▶ **THE TASK**
Would you go through the records below and copy each line with the string "folder"?

▶ **MATERIAL SHOWN**
"""

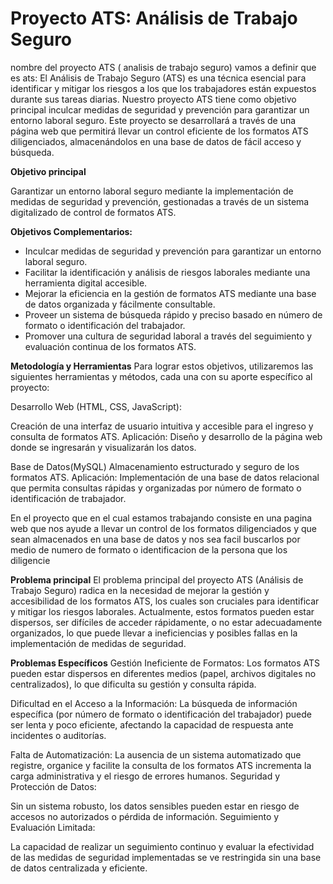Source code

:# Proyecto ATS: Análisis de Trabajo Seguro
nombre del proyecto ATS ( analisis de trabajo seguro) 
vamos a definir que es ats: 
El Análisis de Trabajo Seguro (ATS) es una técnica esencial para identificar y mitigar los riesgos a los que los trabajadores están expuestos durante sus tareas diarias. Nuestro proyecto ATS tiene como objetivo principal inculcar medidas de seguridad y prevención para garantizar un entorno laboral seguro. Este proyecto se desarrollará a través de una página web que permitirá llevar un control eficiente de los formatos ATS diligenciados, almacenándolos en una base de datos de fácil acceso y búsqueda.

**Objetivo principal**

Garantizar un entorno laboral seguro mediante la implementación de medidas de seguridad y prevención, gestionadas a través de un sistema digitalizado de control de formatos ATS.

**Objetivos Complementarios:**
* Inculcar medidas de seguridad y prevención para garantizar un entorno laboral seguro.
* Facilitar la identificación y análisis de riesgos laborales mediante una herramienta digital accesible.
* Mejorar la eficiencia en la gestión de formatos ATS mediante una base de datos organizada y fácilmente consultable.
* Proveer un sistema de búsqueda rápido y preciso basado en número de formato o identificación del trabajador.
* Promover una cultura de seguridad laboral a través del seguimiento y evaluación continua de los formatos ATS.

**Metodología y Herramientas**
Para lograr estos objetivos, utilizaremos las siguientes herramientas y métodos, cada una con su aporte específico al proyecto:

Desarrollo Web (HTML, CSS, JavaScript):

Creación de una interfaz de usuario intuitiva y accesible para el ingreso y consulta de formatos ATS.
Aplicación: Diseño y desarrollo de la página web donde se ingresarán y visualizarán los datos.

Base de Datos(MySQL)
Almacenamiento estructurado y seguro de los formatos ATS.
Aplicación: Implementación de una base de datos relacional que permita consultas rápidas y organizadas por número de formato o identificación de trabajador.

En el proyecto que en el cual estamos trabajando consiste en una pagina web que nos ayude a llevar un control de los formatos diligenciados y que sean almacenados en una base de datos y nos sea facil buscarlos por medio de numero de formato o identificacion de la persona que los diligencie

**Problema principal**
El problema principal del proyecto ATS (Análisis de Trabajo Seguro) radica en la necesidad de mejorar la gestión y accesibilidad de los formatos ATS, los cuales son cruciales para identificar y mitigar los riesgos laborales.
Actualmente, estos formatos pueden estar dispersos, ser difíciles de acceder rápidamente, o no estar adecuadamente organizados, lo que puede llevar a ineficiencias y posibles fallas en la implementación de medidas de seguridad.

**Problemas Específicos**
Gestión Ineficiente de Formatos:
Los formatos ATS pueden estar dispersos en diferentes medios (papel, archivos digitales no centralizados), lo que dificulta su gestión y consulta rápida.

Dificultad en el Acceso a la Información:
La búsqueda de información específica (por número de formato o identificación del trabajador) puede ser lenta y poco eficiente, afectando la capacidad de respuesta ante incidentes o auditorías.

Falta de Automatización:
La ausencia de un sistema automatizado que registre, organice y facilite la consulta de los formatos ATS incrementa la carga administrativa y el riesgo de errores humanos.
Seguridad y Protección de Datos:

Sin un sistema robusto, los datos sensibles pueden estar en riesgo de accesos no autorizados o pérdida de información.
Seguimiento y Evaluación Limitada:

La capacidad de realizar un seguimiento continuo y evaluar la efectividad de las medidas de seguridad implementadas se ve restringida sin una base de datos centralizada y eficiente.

"""
"""

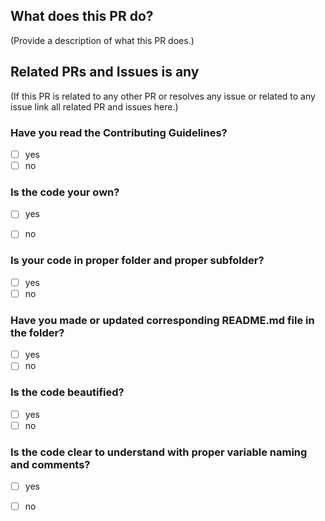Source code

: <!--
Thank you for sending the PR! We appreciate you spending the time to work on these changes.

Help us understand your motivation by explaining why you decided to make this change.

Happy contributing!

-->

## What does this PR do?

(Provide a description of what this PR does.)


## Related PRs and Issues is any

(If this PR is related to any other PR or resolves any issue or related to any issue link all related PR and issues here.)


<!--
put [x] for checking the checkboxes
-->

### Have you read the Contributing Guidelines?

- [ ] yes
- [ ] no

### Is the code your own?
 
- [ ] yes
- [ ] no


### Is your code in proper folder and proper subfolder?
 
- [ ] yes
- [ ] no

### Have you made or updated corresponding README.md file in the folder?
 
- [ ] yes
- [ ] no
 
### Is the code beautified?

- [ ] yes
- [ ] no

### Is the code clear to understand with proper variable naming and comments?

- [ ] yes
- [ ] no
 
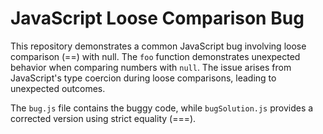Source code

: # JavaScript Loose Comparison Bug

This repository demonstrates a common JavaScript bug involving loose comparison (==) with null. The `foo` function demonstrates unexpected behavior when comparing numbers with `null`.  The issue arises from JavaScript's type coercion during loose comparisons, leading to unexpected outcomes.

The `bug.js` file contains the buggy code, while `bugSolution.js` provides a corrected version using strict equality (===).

"""

▶ **RESPONSE AREA**
### Is your code in proper folder and proper subfolder?
### Have you made or updated corresponding README.md file in the folder?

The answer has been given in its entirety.